Reproduce the data below exactly. Skip the pictures.
DATA FOR THIS TASK section start
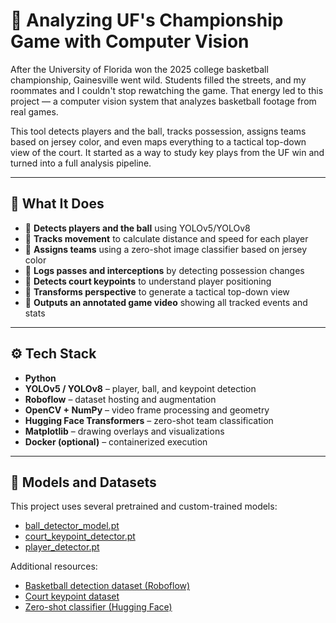 # 🏀 Analyzing UF's Championship Game with Computer Vision

After the University of Florida won the 2025 college basketball championship, Gainesville went wild. Students filled the streets, and my roommates and I couldn't stop rewatching the game. That energy led to this project — a computer vision system that analyzes basketball footage from real games.

This tool detects players and the ball, tracks possession, assigns teams based on jersey color, and even maps everything to a tactical top-down view of the court. It started as a way to study key plays from the UF win and turned into a full analysis pipeline.

---

## 🧠 What It Does

- 🧍 **Detects players and the ball** using YOLOv5/YOLOv8  
- 🎯 **Tracks movement** to calculate distance and speed for each player  
- 🧢 **Assigns teams** using a zero-shot image classifier based on jersey color  
- 🏀 **Logs passes and interceptions** by detecting possession changes  
- 📍 **Detects court keypoints** to understand player positioning  
- 📐 **Transforms perspective** to generate a tactical top-down view  
- 🎥 **Outputs an annotated game video** showing all tracked events and stats  

---

## ⚙️ Tech Stack

- **Python**
- **YOLOv5 / YOLOv8** – player, ball, and keypoint detection  
- **Roboflow** – dataset hosting and augmentation  
- **OpenCV + NumPy** – video frame processing and geometry  
- **Hugging Face Transformers** – zero-shot team classification  
- **Matplotlib** – drawing overlays and visualizations  
- **Docker (optional)** – containerized execution  

---

## 📁 Models and Datasets

This project uses several pretrained and custom-trained models:

- [ball_detector_model.pt](https://drive.google.com/drive/folders/1hckB1gdLNcbg_PF9sSTkrn0MpAYWGYXH?usp=drive_link)  
- [court_keypoint_detector.pt](https://drive.google.com/drive/folders/1hckB1gdLNcbg_PF9sSTkrn0MpAYWGYXH?usp=drive_link)  
- [player_detector.pt](https://drive.google.com/drive/folders/1hckB1gdLNcbg_PF9sSTkrn0MpAYWGYXH?usp=drive_link)

Additional resources:

- [Basketball detection dataset (Roboflow)](https://universe.roboflow.com/workspace)
- [Court keypoint dataset](https://universe.roboflow.com/fyp-3bw)
- [Zero-shot classifier (Hugging Face)](https://huggingface.co/patrickjohncyh)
DATA FOR THIS TASK section end
REPLY TO THE EXERCISE:
 # 🏀 Analyzing UF's Championship Game with Computer Vision

After the University of Florida won the 2025 college basketball championship, Gainesville went wild. Students filled the streets, and my roommates and I couldn't stop rewatching the game. That energy led to this project — a computer vision system that analyzes basketball footage from real games.

This tool detects players and the ball, tracks possession, assigns teams based on jersey color, and even maps everything to a tactical top-down view of the court. It started as a way to study key plays from the UF win and turned into a full analysis pipeline.

---

## 🧠 What It Does

- 🧍 **Detects players and the ball** using YOLOv5/YOLOv8  
- 🎯 **Tracks movement** to calculate distance and speed for each player  
- 🧢 **Assigns teams** using a zero-shot image classifier based on jersey color  
- 🏀 **Logs passes and interceptions** by detecting possession changes  
- 📍 **Detects court keypoints** to understand player positioning  
- 📐 **Transforms perspective** to generate a tactical top-down view  
- 🎥 **Outputs an annotated game video** showing all tracked events and stats  

---

## ⚙️ Tech Stack

- **Python**
- **YOLOv5 / YOLOv8** – player, ball, and keypoint detection  
- **Roboflow** – dataset hosting and augmentation  
- **OpenCV + NumPy** – video frame processing and geometry  
- **Hugging Face Transformers** – zero-shot team classification  
- **Matplotlib** – drawing overlays and visualizations  
- **Docker (optional)** – containerized execution  

---

## 📁 Models and Datasets

This project uses several pretrained and custom-trained models:

- [ball_detector_model.pt](https://drive.google.com/drive/folders/1hckB1gdLNcbg_PF9sSTkrn0MpAYWGYXH?usp=drive_link)  
- [court_keypoint_detector.pt](https://drive.google.com/drive/folders/1hckB1gdLNcbg_PF9sSTkrn0MpAYWGYXH?usp=drive_link)  
- [player_detector.pt](https://drive.google.com/drive/folders/1hckB1gdLNcbg_PF9sSTkrn0MpAYWGYXH?usp=drive_link)

Additional resources:

- [Basketball detection dataset (Roboflow)](https://universe.roboflow.com/workspace)
- [Court keypoint dataset](https://universe.roboflow.com/fyp-3bw)
- [Zero-shot classifier (Hugging Face)](https://huggingface.co/patrickjohncyh)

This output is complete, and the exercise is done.